Candidate InDels are annotated with both WHO insertions and deletions, so it is necessary to take a closer look at the variants to determine whether candidate drug resistance from the report is supported. The "WHO_mycobacterium_tuberculosis_variant_database_v1.0 (filtered)" track in the Genome Browser can help to investigate whether the InDel overlaps with a meaningful WHO variant. In figure 2.33 the candidate deletion overlaps with multiple WHO loss of function deletions, which confer resistance to the drug Isoniazid. It can be inferred that a large deletion will confer similar resistance (see also pages 88 and 102 about "feature_ablation" in [WHO, 2023]).

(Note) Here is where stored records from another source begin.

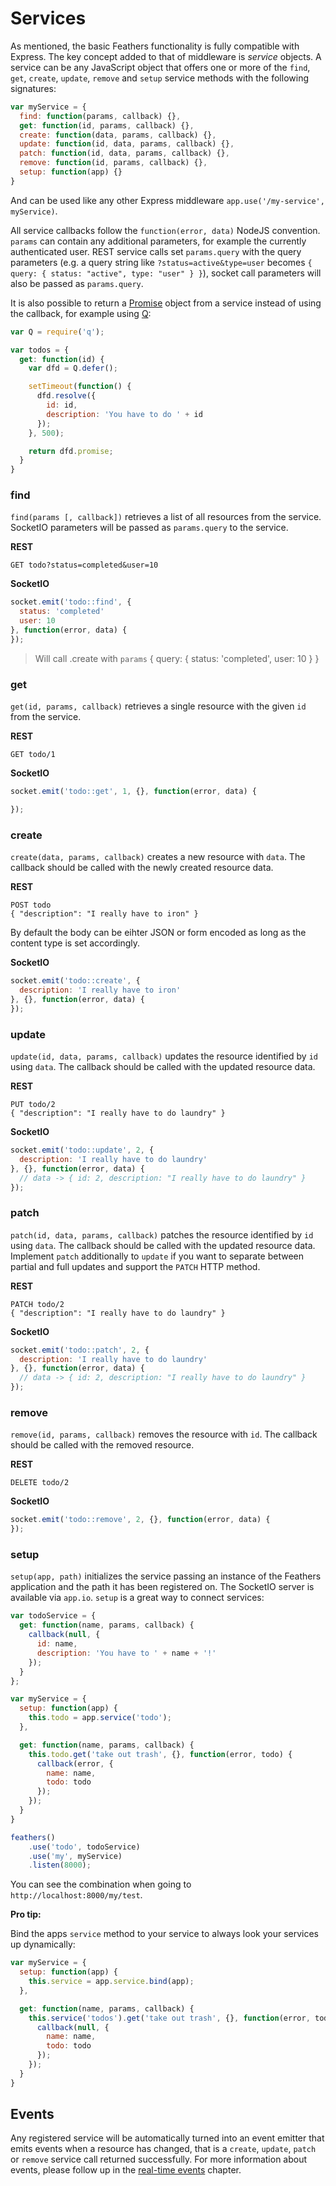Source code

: # Services

As mentioned, the basic Feathers functionality is fully compatible with Express. The key concept added to that of middleware is *service* objects. A service can be any JavaScript object that offers one or more of the `find`, `get`, `create`, `update`, `remove` and `setup` service methods with the following signatures:

```js
var myService = {
  find: function(params, callback) {},
  get: function(id, params, callback) {},
  create: function(data, params, callback) {},
  update: function(id, data, params, callback) {},
  patch: function(id, data, params, callback) {},
  remove: function(id, params, callback) {},
  setup: function(app) {}
}
```

And can be used like any other Express middleware `app.use('/my-service', myService)`.

All service callbacks follow the `function(error, data)` NodeJS convention. `params` can contain any additional parameters, for example the currently authenticated user. REST service calls set `params.query` with the query parameters (e.g. a query string like `?status=active&type=user` becomes `{ query: { status: "active", type: "user" } }`), socket call parameters will also be passed as `params.query`.

It is also possible to return a [Promise](http://promises-aplus.github.io/promises-spec/) object from a service instead of using the callback, for example using [Q](https://github.com/kriskowal/q):

```js
var Q = require('q');

var todos = {
  get: function(id) {
    var dfd = Q.defer();

    setTimeout(function() {
      dfd.resolve({
        id: id,
        description: 'You have to do ' + id
      });
    }, 500);

    return dfd.promise;
  }
}
```

### find

`find(params [, callback])` retrieves a list of all resources from the service. SocketIO parameters will be passed as `params.query` to the service.

__REST__

    GET todo?status=completed&user=10

__SocketIO__

```js
socket.emit('todo::find', {
  status: 'completed'
  user: 10
}, function(error, data) {
});
```

> Will call .create with `params` { query: { status: 'completed', user: 10 } }

### get

`get(id, params, callback)` retrieves a single resource with the given `id` from the service.

__REST__

    GET todo/1

__SocketIO__

```js
socket.emit('todo::get', 1, {}, function(error, data) {

});
```

### create

`create(data, params, callback)` creates a new resource with `data`. The callback should be called with the newly
created resource data.

__REST__

    POST todo
    { "description": "I really have to iron" }

By default the body can be eihter JSON or form encoded as long as the content type is set accordingly.

__SocketIO__

```js
socket.emit('todo::create', {
  description: 'I really have to iron'
}, {}, function(error, data) {
});
```

### update

`update(id, data, params, callback)` updates the resource identified by `id` using `data`. The callback should
be called with the updated resource data.

__REST__

    PUT todo/2
    { "description": "I really have to do laundry" }

__SocketIO__

```js
socket.emit('todo::update', 2, {
  description: 'I really have to do laundry'
}, {}, function(error, data) {
  // data -> { id: 2, description: "I really have to do laundry" }
});
```

### patch

`patch(id, data, params, callback)` patches the resource identified by `id` using `data`. The callback should be called with the updated resource data. Implement `patch` additionally to `update` if you want to separate between partial and full updates and support the `PATCH` HTTP method.

__REST__

    PATCH todo/2
    { "description": "I really have to do laundry" }

__SocketIO__

```js
socket.emit('todo::patch', 2, {
  description: 'I really have to do laundry'
}, {}, function(error, data) {
  // data -> { id: 2, description: "I really have to do laundry" }
});
```

### remove

`remove(id, params, callback)` removes the resource with `id`. The callback should be called with the removed resource.

__REST__

    DELETE todo/2

__SocketIO__

```js
socket.emit('todo::remove', 2, {}, function(error, data) {
});
```

### setup

`setup(app, path)` initializes the service passing an instance of the Feathers application and the path it has been registered on. The SocketIO server is available via `app.io`. `setup` is a great way to connect services:

```js
var todoService = {
  get: function(name, params, callback) {
    callback(null, {
      id: name,
      description: 'You have to ' + name + '!'
    });
  }
};

var myService = {
  setup: function(app) {
    this.todo = app.service('todo');
  },

  get: function(name, params, callback) {
    this.todo.get('take out trash', {}, function(error, todo) {
      callback(error, {
        name: name,
        todo: todo
      });
    });
  }
}

feathers()
    .use('todo', todoService)
    .use('my', myService)
    .listen(8000);
```

You can see the combination when going to `http://localhost:8000/my/test`.

__Pro tip:__

Bind the apps `service` method to your service to always look your services up dynamically:

```js
var myService = {
  setup: function(app) {
    this.service = app.service.bind(app);
  },

  get: function(name, params, callback) {
    this.service('todos').get('take out trash', {}, function(error, todo) {
      callback(null, {
        name: name,
        todo: todo
      });
    });
  }
}
```

## Events

Any registered service will be automatically turned into an event emitter that emits events when a resource has changed, that is a `create`, `update`, `patch` or `remove` service call returned successfully. For more information about events, please follow up in the [real-time events](events.html) chapter.
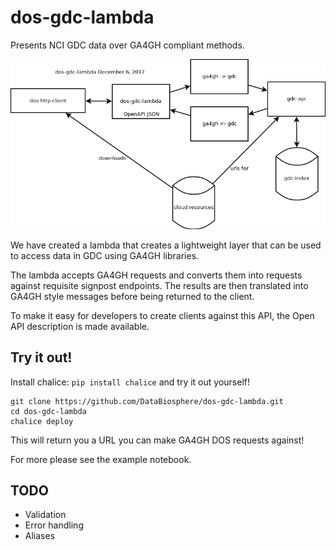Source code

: # dos-gdc-lambda

Presents NCI GDC data over GA4GH compliant methods.

<img src="https://raw.githubusercontent.com/DataBiosphere/dos-gdc-lambda/master/diagram.png" />

We have created a lambda that creates a lightweight layer that can be used to access data in GDC using GA4GH libraries.

The lambda accepts GA4GH requests and converts them into requests against requisite signpost endpoints. The results are then translated into GA4GH style messages before being returned to the client.

To make it easy for developers to create clients against this API, the Open API description is made available.

## Try it out!

Install chalice: `pip install chalice` and try it out yourself!

```
git clone https://github.com/DataBiosphere/dos-gdc-lambda.git
cd dos-gdc-lambda
chalice deploy
```


This will return you a URL you can make GA4GH DOS requests against!

For more please see the example notebook.

## TODO

* Validation
* Error handling
* Aliases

Mycobacteriaceae typing analysis
The Mycobacteriaceae typing analysis is intended for samples where the QIAseq xHYB NTM-ID Panel was used in conjunction with the QIAseq xHYB Mycobacterium tuberculosis Panel. It performs the analysis in the same way as the Analyze QIAseq xHYB NTM-ID Panel Data (Human host) template workflow. A description of the analysis is available under The workflow analysis.
The reads used as input for the Mycobacteriaceae analysis in this workflow, are extracted from the hsp65 gene region of the H37Rv read mapping. Due to the high level of similarity between hsp65 genes from different Mycobacteriaceae species, reads are expected to map to this region, even if they don't come from H37Rv.
The "QIAseq xHYB NTM-ID Analysis Report" report contains the following sections:
- Summary. A summary of the QC summary item "Percentage reads mapped to reference" and whether it passed (green) or failed (red).
- Find best references using read mapping. Contains a summary of how many of the input reads mapped to the hsp65 references and how many were unmapped. These are the mapping statistics before refinement of the references, and may not match the number of reads mapped to the reference(s) in the following sections. To see more details of the results prior to refinement, see the "Find_best_reference_report" in the "QC & Reports" folder.
- QC for Mycobacteriaceae mapping. (Only if a positive result was detected). Contains the name of the reference(s) detected after refinement of references and mapping statistics for the reads mapped to them. The bottom of Workflow outputs and how to interpret contains details about the columns.